A final version of events was also recorded by Eila Ross Lawson. She was repeating what her father had told her about stories his father had told him when they met in South Africa:

‘William2 told Harry many stories and Harry never did know how many were true. The first was that he had not run away from Deadwood, but had been kidnapped by Indians. At some point he said he had returned to Canada.’

This is very sketchy information, but it is all we have. Perhaps we will learn more some day, but we may not. Annie Lewis Ross was a formidable person. The forbidden subject really was forbidden, and she made it stick.

For the sake of completeness, I will record my current thoughts about what happened:

I think William2 left Annie and left Deadwood shortly after Harry was born in very late 1879 or early 1880.

I think Annie knew he was gone for good, because she reported herself as a widow in the 1880 Census. If he had simply vanished or been kidnapped by Indians, she might have waited a little longer to declare that she was a widow, in case he came back.
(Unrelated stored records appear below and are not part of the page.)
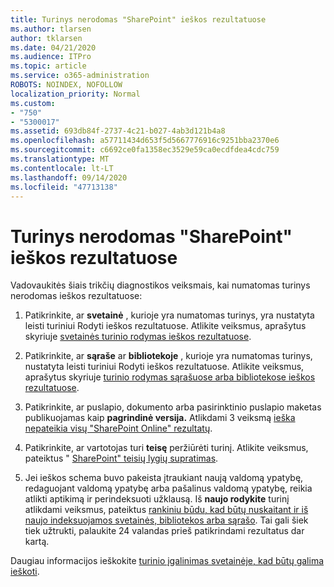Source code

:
 ```yaml
---
title: Turinys nerodomas "SharePoint" ieškos rezultatuose
ms.author: tlarsen
author: tklarsen
ms.date: 04/21/2020
ms.audience: ITPro
ms.topic: article
ms.service: o365-administration
ROBOTS: NOINDEX, NOFOLLOW
localization_priority: Normal
ms.custom:
- "750"
- "5300017"
ms.assetid: 693db84f-2737-4c21-b027-4ab3d121b4a8
ms.openlocfilehash: a57711434d653f5d5667776916c9251bba2370e6
ms.sourcegitcommit: c6692ce0fa1358ec3529e59ca0ecdfdea4cdc759
ms.translationtype: MT
ms.contentlocale: lt-LT
ms.lasthandoff: 09/14/2020
ms.locfileid: "47713138"
---
```

# <a name="content-doesnt-appear-in-sharepoint-search-results"></a>Turinys nerodomas "SharePoint" ieškos rezultatuose

Vadovaukitės šiais trikčių diagnostikos veiksmais, kai numatomas turinys nerodomas ieškos rezultatuose:
  
1. Patikrinkite, ar **svetainė** , kurioje yra numatomas turinys, yra nustatyta leisti turiniui Rodyti ieškos rezultatuose. Atlikite veiksmus, aprašytus skyriuje [svetainės turinio rodymas ieškos rezultatuose](https://docs.microsoft.com/sharepoint/make-site-content-searchable#show-content-on-a-site-in-search-results).

2. Patikrinkite, ar **sąraše** ar **bibliotekoje** , kurioje yra numatomas turinys, nustatyta leisti turiniui Rodyti ieškos rezultatuose. Atlikite veiksmus, aprašytus skyriuje [turinio rodymas sąrašuose arba bibliotekose ieškos rezultatuose](https://docs.microsoft.com/sharepoint/make-site-content-searchable#show-content-from-lists-or-libraries-in-search-results).

3. Patikrinkite, ar puslapio, dokumento arba pasirinktinio puslapio maketas publikuojamas kaip **pagrindinė versija.** Atlikdami 3 veiksmą [ieška nepateikia visų "SharePoint Online" rezultatų](https://go.microsoft.com/fwlink/?linkid=874525).

4. Patikrinkite, ar vartotojas turi **teisę** peržiūrėti turinį. Atlikite veiksmus, pateiktus " [SharePoint" teisių lygių supratimas](https://docs.microsoft.com/sharepoint/understanding-permission-levels).
    
5. Jei ieškos schema buvo pakeista įtraukiant naują valdomą ypatybę, redaguojant valdomą ypatybę arba pašalinus valdomą ypatybę, reikia atlikti aptikimą ir perindeksuoti užklausą. Iš **naujo rodykite** turinį atlikdami veiksmus, pateiktus [rankiniu būdu, kad būtų nuskaitant ir iš naujo indeksuojamos svetainės, bibliotekos arba sąrašo](https://docs.microsoft.com/sharepoint/crawl-site-content). Tai gali šiek tiek užtrukti, palaukite 24 valandas prieš patikrindami rezultatus dar kartą.

Daugiau informacijos ieškokite [turinio įgalinimas svetainėje, kad būtų galima ieškoti](https://docs.microsoft.com/sharepoint/make-site-content-searchable).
I think Annie returned home to Park Head in 1881. This event would have been noticed, talked about, and perhaps even recorded in their diaries by the neighbours. We learned in later years that the family secret was not really a secret outside of the immediate family. Everyone in Park Head knew the story, so the date in GMGS may well be correct. After Annie Ross was left alone in Deadwood with her two boys, life was not easy. Later in her life she broke her own code of silence at least once and told Bruce Ross that she had slept with a loaded .45 Revolver under her pillow. This also makes me think that she didn’t stay too long after William2 left.

We really don’t know whether or not William2 Ross went to California. The rest of William2’s story, including the rumours and speculation, will be told in the next chapter.